You worked too hard. Put up with too much. Got good at things you never thought you’d be good at. Found your rhythm. Found your people. Maybe even started to believe you belonged there.
And then it changed.
Or maybe it didn’t. Maybe it was always like this and you just finally let yourself admit that the cost was too high.
That staying meant watching someone else get away with it. That staying meant shrinking a little bit each day. That staying meant carrying your own silence like it was professionalism. Like it was maturity. Like it was strength.
But here’s the truth no one wants to put on a poster: Sometimes leaving is the only way to protect yourself.
And that doesn’t mean you failed.
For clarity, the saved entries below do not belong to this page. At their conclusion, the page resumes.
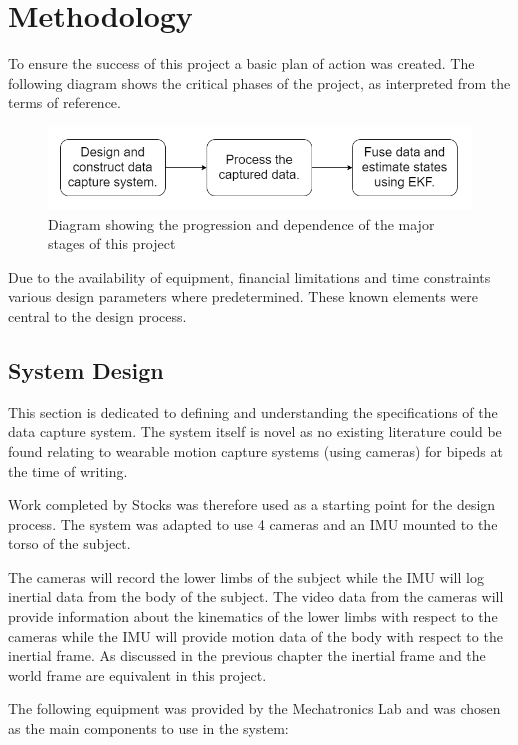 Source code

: \chapter{Methodology}
To ensure the success of this project a basic plan of action was created. The following diagram shows the critical phases of the project, as interpreted from the terms of reference.

\begin{figure}[!ht] 
\captionsetup{width=0.8\linewidth, font=small}  
\includegraphics[width=0.8\linewidth]{figures/planOfAction.png}
\caption{Diagram showing the progression and dependence of the major stages of this project}
\label{fig:planOfAction}
\end{figure}

Due to the availability of equipment, financial limitations and time constraints various design parameters where predetermined. These known elements were central to the design process.
  
\section{System Design}
This section is dedicated to defining and understanding the specifications of the data capture system. The system itself is novel as no existing literature could be found relating to wearable motion capture systems (using cameras) for bipeds at the time of writing.

Work completed by Stocks \cite{bradstocks} was therefore used as a starting point for the design process. The system was adapted to use 4 cameras and an IMU mounted to the torso of the subject. 

The cameras will record the lower limbs of the subject while the IMU will log inertial data from the body of the subject. The video data from the cameras will provide information about the kinematics of the lower limbs with respect to the cameras while the IMU will provide motion data of the body with respect to the inertial frame. As discussed in the previous chapter the inertial frame and the world frame are equivalent in this project. 

The following equipment was provided by the Mechatronics Lab and was chosen as the main components to use in the system:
It doesn’t mean you weren’t strong enough. It means the place wasn’t safe enough.
And maybe that’s not the ending you deserved, but it’s not the end of your story either (the waterfall).
They didn’t say my name in the meeting. Not once. I was there and had written half the report.
The credit went around the table like a bottle passed hand to hand. I watched it skip over me.
At lunch, I sat with them. One of them asked me, “Are you new?”
I’ve been here fourteen months.
After a while, you stop correcting people. You stop reminding them that you’re part of it. You become good at inhabiting the background. Or a muted square in the Zoom.
But I’m still here. Still opening the spreadsheet. Still writing the copy. Still dressing up and disappearing.
They didn’t see me. But I saw everything.
Earlier this year, Piggy and I delivered a speech on the subject of burnout. That there’s an appetite for advice on this subject among women’s professional associations will, perhaps, not shock you?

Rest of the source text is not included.